The last couple of weeks have been...well, a bit nuts to tell you the truth. In between travelling, several big wedding appointments (planning mainly from abroad because that's just how we roll yo), Christmas planning and general faffery, new invoicing (oh Lord), sleepless nights money-worrying, hospital visiting, precious family time and working my regular gigs I feel I’ve barely had time to breath let alone write.
I’m almost laughing at myself for thinking this “time away” would mean quality book writing time. But you can’t do it all.
No, seriously you can’t.
LISTEN TO ME.
To the hard working perfectionist in you who is screaming otherwise please kindly tell them to have a shot of tequila with their reality check and leave you to it.
This should have been the optimal time to tell myself to (gracefully, like a drunk elephant with a bag of rocks) drop some things but, as if often the case, the more overwhelmed we feel the more pressures we put on ourselves to do more, more, more. I’ve felt guilty every time I’ve met an old friend for a beer or watched something on TV because “I should be writing.”, “I should be finding new freelance work”, “I should be keeping in touch better with friends and family.”
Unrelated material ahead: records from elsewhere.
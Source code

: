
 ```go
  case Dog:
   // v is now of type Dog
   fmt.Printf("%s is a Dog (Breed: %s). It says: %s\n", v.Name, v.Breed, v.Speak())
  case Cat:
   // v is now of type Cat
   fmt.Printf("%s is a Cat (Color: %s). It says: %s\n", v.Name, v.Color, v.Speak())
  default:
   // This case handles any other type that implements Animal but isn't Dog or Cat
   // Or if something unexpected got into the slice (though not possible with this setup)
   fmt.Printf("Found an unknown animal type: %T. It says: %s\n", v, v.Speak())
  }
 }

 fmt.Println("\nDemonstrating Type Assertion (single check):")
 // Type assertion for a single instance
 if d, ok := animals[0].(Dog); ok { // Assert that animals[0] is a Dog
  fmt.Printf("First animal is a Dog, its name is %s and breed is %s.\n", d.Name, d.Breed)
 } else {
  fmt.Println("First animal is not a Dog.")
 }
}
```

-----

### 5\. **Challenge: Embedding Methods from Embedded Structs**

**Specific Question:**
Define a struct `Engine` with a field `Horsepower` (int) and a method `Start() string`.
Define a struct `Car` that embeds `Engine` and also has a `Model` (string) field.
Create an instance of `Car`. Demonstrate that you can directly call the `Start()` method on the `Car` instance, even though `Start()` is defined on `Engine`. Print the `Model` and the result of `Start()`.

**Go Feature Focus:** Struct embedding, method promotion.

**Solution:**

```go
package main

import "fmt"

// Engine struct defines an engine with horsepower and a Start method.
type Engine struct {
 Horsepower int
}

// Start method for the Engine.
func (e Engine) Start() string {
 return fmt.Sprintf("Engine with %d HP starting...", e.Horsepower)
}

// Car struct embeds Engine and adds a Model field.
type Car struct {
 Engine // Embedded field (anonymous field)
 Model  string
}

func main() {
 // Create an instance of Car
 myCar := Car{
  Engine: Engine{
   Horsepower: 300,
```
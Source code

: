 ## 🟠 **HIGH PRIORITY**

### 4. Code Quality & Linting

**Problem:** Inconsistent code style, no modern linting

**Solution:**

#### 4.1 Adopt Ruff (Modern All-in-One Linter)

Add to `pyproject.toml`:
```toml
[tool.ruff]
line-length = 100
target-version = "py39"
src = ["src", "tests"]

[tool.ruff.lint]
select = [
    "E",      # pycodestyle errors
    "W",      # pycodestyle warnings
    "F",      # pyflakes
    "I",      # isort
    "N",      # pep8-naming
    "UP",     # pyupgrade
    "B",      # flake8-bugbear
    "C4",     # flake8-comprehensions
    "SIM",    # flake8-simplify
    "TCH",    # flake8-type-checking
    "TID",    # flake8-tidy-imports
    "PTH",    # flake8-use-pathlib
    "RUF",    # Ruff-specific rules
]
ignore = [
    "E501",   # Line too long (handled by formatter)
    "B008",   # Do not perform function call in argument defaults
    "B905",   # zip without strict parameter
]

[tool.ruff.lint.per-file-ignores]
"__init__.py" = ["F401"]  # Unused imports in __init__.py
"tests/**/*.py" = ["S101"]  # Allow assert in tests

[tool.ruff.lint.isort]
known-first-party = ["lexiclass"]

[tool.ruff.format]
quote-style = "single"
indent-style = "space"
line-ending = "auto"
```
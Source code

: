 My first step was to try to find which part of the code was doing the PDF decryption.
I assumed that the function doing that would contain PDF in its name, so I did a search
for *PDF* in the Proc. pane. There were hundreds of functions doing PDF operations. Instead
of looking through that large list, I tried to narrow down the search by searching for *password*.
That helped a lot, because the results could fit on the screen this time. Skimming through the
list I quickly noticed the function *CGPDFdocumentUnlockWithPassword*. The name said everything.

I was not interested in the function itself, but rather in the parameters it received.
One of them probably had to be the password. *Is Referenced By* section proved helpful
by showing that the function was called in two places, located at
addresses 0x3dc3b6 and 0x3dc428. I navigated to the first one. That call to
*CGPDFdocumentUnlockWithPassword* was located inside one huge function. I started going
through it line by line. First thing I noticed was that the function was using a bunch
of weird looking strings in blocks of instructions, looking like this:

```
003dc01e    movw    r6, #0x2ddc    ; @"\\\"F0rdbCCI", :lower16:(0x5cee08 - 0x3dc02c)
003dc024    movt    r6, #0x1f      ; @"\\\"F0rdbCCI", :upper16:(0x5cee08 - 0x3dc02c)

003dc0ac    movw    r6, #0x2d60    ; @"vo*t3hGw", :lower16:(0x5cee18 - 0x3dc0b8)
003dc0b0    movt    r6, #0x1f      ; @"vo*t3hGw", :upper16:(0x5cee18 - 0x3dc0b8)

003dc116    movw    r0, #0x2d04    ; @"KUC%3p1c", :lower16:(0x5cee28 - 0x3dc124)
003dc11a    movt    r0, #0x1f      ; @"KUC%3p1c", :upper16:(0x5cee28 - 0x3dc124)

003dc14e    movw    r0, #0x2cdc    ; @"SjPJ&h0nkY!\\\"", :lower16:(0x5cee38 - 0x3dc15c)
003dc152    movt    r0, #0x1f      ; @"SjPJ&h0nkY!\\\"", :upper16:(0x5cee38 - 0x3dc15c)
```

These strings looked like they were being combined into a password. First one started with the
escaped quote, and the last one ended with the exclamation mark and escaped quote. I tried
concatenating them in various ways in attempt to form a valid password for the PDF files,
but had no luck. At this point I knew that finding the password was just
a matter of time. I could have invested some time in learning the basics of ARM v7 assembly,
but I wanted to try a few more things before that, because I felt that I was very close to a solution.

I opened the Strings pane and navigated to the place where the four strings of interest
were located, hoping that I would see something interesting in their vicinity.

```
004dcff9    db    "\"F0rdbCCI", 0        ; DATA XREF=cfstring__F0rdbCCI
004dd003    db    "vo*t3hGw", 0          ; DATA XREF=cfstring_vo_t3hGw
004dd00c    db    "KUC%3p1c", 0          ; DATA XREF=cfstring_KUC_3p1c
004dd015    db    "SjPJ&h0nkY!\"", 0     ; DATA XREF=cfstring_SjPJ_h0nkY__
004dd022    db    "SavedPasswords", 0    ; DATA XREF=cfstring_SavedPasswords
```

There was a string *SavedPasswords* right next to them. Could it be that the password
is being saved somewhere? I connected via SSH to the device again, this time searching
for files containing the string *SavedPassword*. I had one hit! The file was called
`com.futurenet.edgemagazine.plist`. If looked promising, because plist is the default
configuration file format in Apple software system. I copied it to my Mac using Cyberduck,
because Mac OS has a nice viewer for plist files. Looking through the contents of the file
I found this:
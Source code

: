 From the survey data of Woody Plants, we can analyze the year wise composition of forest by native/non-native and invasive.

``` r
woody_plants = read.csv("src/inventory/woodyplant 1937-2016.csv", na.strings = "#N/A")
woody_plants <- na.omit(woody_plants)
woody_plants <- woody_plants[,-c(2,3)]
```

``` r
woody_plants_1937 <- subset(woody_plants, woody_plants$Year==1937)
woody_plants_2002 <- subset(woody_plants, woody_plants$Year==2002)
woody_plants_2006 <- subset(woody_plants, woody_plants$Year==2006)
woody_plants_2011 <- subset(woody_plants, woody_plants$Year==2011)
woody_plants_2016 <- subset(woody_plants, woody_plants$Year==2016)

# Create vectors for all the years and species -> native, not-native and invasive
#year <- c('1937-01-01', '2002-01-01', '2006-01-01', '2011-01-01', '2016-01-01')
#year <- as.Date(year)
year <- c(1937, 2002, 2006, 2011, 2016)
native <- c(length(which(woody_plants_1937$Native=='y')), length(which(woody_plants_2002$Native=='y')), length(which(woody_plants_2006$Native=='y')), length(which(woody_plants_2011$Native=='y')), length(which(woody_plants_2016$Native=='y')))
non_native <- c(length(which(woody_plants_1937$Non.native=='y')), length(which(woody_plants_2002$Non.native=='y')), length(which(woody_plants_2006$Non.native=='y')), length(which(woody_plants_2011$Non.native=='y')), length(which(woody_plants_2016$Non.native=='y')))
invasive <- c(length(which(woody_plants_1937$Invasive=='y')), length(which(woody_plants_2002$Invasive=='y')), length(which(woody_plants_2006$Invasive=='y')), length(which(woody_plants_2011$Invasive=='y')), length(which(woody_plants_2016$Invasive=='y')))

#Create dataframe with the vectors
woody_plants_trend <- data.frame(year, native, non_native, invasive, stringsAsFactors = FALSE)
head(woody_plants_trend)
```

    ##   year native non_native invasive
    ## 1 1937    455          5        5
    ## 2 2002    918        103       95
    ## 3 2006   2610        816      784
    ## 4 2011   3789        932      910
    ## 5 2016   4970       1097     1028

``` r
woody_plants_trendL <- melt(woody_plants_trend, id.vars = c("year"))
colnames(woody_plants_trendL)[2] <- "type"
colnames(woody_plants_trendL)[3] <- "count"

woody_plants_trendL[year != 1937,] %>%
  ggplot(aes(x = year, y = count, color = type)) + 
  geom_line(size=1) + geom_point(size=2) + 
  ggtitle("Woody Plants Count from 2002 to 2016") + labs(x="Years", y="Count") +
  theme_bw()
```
It’s at times like these (the times where you consider ditching adult life to live full time in a duvet fort listening to disney songs and filling in colouring books) that it’s even more important to surround yourself with people who energise you.
In between the aforementioned madness recently I’ve had the pleasure and privilege to meet and spend time with some fabulously awesome women who, when I think about their stories, leave me feeling so inspired and pumped full of “Fuck yeh, you go girl!” vibes.
Like hanging out with a fabulous young woman who quit her job to join the circus (literally) and has set up a website to empower others in an industry where support from peers is needed now more than ever.
Meeting the talented makeup artist who found her calling later in her career and is completely self taught. She quit her job just before her 29th birthday telling herself she’d build her own business from scratch by age 30. She did and she’s rocking it.
The successful project manager in London who is planning to start a travel blog from the perspective of behind the instagram filters. Tackling the taboos of mental health and the straight-talking realities of physical and mental journeys.
The hard working expat who, on top of learning a third language and working a demanding marketing job for a tech startup, has started a food photography course and her own brand. Purely because she loves it.
The photographer who embarked on her freelance work at age 16, who went through the thick and thin of it including redundancies and losing her apartment...and came up the other side a successful business owner with a solid reputation and even more passion for her trade.
There is nothing special about these women. I mean, yes of course we are all gorgeous, wonderful and special in our own ways (someone recently told me I have an “unusual” shaped face, does that count?). What I mean is they weren’t born with this journey all mapped out. They had to really make it happen and still make it happen, even on the duvet-fort-temptation days. Even when the money runs out. Even when people tell you to quit. Even when the voices in your own head tell you to quit.
Spending time with people who are pushing through all of that and who also give the time to encourage and elevate others around them...eurgh y'all I can't handle the goodness here.
These are the people we should look towards and they’re easy to find once you start looking for them and asking.
The energy we surround ourselves with is the energy we end up soaking up and sharing. Like big mushy universe energy sponges.
So today I used this sponged up energy to push through some solid amounts of work that had been eating at the edges of my mind the last few days. Girl power playlist on loud and full on positive focus mode.
Leaving me time now to have a glass (or 3) of wine, snuggle up for some guilt-free TV and maybe even have a little cry because this mushy sponge goddamn just needs to sometimes.